Thursday, March 7, 2019

Browns release Jamie Collins

With the free agency signing period nearing, the Cleveland Browns already owned plenty of salary cap space and they created more with the release of veteran linebacker Jamie Collins.

The 29-year-old Collins was traded for in the middle of the 2016 season and given a four-year contract worth over ten million dollars a season after the 2016 campaign by then head of football operations Sashi Brown.

Collins played every game last season posting over 70 solo tackles, thirteen of those for loss, four sacks, and an interception- solid numbers, but nothing spectacular from a player receiving over ten million dollars for those statistics.
Collins had also shown questionable effort at times and on a team on the upswing, John Dorsey simply will not tolerate those types of problems.
The Browns will save nine million dollars on the cap by releasing Collins as the major part of his contract was frontloaded against the cap.
Collins would have counted as eleven and a half million against the cap for the Browns, had he started the season.

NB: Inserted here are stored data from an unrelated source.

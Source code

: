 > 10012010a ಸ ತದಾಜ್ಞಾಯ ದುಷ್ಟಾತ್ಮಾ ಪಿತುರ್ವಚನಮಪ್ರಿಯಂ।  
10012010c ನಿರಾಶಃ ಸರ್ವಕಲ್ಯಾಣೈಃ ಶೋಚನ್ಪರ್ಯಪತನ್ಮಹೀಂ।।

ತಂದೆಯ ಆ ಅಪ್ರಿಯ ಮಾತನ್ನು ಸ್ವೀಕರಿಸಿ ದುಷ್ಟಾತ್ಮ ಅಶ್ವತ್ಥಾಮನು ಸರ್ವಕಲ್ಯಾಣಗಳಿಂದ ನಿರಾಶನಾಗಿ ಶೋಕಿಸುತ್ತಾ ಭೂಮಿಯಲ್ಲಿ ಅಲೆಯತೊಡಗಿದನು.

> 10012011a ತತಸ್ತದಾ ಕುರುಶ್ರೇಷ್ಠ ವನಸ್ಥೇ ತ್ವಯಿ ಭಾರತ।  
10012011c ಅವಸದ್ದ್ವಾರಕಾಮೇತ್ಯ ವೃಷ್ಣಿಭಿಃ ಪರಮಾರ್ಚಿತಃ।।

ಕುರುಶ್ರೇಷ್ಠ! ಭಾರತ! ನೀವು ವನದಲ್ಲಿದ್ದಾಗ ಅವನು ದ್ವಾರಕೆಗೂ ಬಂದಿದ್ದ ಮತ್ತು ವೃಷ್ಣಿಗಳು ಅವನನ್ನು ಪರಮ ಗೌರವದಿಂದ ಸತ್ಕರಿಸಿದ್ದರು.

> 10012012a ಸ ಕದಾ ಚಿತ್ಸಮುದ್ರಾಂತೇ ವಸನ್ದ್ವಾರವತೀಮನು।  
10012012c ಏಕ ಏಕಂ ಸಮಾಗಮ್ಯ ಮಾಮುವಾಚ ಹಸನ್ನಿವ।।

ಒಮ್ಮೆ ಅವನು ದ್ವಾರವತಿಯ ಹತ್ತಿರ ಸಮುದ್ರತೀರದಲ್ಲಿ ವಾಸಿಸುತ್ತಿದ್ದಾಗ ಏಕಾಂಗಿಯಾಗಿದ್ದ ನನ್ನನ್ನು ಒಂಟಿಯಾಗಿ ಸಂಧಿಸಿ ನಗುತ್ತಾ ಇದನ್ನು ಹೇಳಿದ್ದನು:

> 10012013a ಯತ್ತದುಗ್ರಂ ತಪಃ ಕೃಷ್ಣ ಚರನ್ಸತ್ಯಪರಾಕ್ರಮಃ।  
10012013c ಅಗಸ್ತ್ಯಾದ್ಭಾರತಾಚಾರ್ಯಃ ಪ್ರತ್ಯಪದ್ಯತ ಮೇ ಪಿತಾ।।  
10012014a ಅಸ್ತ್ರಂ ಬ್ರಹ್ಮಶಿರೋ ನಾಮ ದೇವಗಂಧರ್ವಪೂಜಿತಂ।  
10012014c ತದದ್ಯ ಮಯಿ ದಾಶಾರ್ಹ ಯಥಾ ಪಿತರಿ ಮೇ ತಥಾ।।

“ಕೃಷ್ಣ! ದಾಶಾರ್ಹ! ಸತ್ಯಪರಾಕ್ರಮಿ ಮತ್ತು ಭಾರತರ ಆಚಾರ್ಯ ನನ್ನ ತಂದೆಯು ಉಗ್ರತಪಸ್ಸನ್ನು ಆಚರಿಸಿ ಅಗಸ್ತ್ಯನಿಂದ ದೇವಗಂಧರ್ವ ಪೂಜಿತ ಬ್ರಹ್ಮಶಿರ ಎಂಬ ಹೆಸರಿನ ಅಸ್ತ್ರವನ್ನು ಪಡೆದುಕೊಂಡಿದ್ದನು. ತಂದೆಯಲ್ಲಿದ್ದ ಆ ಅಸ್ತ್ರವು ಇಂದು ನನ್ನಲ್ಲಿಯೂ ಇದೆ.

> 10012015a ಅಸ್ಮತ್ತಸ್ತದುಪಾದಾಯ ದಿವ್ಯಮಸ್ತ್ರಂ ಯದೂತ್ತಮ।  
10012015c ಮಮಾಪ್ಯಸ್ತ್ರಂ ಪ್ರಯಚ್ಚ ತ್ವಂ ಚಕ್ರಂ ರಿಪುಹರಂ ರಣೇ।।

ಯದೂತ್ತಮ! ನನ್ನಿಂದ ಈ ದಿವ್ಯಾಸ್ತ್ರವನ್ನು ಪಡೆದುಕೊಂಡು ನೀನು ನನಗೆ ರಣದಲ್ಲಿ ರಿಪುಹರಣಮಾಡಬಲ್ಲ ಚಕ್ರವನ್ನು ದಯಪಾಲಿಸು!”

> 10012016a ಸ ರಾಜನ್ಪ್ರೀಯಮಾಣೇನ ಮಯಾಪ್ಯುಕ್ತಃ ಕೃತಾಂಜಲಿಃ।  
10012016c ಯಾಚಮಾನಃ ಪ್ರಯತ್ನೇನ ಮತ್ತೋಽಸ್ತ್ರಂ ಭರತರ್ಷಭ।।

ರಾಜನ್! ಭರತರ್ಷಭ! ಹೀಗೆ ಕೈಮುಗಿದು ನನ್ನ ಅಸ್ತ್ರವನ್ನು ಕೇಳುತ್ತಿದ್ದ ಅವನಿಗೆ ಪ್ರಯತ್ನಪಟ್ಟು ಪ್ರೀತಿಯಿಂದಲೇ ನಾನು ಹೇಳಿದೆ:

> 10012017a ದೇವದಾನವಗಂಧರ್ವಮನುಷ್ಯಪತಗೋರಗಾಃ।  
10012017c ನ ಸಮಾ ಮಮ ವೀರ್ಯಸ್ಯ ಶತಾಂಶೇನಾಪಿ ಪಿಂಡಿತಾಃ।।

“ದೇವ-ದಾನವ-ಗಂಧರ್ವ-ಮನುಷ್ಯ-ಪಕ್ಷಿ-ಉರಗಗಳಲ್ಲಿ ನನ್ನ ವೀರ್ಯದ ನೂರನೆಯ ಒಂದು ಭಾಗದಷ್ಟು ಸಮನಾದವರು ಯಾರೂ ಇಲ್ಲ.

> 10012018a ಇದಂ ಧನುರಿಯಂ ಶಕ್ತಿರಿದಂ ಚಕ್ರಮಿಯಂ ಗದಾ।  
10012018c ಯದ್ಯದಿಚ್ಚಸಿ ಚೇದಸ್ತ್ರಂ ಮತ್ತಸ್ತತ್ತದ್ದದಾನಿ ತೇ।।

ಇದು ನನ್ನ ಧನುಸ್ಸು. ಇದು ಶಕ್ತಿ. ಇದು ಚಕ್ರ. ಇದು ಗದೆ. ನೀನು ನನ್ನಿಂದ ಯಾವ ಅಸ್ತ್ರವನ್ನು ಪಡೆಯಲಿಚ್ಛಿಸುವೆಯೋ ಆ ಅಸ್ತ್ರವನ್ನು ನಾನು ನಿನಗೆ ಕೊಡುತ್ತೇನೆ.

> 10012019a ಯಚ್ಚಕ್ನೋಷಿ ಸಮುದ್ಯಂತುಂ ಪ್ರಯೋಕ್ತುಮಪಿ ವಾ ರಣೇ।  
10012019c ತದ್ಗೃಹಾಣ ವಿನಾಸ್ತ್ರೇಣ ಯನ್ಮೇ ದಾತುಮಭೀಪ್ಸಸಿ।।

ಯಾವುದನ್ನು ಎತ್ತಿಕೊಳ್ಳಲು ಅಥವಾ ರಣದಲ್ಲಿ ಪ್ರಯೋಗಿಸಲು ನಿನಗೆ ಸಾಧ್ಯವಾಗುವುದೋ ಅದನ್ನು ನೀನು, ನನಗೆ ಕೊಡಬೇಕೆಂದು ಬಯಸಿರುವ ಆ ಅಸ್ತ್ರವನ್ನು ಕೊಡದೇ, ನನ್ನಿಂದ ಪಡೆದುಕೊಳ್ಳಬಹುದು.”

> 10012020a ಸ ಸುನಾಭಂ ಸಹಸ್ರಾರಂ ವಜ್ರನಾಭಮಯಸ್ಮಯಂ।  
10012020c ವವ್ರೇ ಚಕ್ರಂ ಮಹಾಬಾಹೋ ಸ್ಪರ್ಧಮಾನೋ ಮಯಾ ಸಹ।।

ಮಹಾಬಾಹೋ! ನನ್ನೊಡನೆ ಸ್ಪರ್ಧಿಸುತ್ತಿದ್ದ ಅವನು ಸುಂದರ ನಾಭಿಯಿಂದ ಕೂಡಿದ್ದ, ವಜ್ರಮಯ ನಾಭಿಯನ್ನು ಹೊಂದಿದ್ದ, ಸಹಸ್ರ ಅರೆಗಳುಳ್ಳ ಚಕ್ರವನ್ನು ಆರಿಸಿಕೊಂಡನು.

The Browns can't be criticized for not wanting to pay Collins such a large amount of money all things considered, but the team certainly has to add help at linebacker now with only Joe Schobert returning as a starter and one not coming off an injury as Christian Kirksey will continue to recover from his season-ending hamstring injury.
Cleveland and their abundant cap space have been connected to both of the standout free agent linebackers available in rumors as both Baltimore's C.J. Mosley and Minnesota's Anthony Barr could be objects of the Browns interest.
Both Mosley and Barr would bring an aspect of their game that the Browns could use as Barr is the superior pass rusher and slightly better in pass coverage, while Mosley is far better against the run, has been the most consistent performer and has the advantage of weakening a division rival as well as experience in the division.
Barr could bring the pass rushing ability off the rush that the Browns paid for yet never received from Jamie Collins opposite Myles Garrett, but Mosley brings the capability of covering the entire field in the run game and is the type of player that brings respect both in the locker room and from the opposition.
I'd be fine with either, but if forced to choose between the two and assuming the price is similar, I'd slightly lean towards Mosley.
The Browns have also been rumored to have shown interest in the draft's top linebacker in LSU's Devin White, although White may have taken himself out of availability for Cleveland at pick number 17 after a tremendous combine workout series.

The Browns have been flying all over Twitter last night with unnamed rumors from established NFL writers so there could be something in the works- If that's the case, I'll be here with some thoughts, of course.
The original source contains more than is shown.